REQUIRED WORK: Pull every line from the records that has the word "bindings" in it.

RECORDS TO PROCESS:
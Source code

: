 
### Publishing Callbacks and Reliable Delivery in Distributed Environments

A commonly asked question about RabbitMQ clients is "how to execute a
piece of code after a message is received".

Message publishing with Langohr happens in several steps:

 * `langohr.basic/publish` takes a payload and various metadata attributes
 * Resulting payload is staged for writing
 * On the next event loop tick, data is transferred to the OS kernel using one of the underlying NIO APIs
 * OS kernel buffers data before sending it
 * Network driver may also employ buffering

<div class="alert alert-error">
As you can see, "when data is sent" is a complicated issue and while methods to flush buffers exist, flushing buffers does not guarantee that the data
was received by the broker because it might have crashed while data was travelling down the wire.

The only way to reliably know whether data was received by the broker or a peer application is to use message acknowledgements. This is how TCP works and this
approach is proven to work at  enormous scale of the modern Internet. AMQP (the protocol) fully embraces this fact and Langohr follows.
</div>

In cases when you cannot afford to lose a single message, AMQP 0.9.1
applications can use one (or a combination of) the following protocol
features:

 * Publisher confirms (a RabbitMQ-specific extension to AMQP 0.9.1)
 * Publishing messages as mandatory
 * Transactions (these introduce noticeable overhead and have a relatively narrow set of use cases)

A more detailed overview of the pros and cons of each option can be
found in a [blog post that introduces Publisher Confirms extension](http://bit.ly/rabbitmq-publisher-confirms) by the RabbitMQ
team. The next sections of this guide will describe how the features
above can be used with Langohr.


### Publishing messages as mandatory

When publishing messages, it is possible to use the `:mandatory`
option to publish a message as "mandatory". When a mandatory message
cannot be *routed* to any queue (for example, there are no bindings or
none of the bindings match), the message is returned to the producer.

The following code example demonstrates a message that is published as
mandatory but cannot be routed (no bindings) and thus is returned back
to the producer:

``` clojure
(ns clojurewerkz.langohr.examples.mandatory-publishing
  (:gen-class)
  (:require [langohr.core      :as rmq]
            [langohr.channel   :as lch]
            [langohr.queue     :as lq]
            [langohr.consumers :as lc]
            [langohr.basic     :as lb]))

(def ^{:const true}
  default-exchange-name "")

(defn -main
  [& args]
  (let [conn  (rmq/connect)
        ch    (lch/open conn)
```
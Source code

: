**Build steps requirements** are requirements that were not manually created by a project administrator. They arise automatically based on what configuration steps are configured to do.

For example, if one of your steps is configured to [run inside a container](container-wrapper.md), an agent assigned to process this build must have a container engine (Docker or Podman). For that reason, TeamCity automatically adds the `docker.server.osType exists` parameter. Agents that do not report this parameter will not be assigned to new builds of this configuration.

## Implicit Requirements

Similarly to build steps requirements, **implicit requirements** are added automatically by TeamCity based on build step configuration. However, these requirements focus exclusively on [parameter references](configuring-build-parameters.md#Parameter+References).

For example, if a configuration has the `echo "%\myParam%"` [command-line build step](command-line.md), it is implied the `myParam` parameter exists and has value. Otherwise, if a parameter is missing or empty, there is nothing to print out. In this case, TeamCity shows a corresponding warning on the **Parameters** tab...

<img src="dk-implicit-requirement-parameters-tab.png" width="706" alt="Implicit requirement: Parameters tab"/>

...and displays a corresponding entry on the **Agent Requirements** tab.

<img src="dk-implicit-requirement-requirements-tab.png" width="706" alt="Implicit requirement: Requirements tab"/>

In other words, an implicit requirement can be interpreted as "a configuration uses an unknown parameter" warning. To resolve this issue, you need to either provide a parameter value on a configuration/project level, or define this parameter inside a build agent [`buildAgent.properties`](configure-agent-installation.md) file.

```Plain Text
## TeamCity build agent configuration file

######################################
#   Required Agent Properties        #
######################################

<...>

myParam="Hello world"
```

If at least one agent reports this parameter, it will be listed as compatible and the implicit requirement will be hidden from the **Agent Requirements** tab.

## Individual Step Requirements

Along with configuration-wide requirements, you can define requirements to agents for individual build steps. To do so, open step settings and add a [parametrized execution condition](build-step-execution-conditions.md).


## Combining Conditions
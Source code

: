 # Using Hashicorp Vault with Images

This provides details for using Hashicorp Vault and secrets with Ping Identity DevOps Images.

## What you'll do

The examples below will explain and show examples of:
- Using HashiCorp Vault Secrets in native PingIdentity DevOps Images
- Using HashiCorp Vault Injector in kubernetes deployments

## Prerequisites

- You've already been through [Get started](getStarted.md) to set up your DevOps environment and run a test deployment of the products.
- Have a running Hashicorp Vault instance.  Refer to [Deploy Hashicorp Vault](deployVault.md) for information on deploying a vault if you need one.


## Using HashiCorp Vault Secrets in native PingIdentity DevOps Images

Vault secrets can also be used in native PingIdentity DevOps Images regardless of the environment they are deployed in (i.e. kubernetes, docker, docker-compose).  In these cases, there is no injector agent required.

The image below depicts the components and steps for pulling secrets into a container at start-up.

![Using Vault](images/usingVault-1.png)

SOLUTION TO THE EXERCISE:
cannot be *routed* to any queue (for example, there are no bindings or
none of the bindings match), the message is returned to the producer.
mandatory but cannot be routed (no bindings) and thus is returned back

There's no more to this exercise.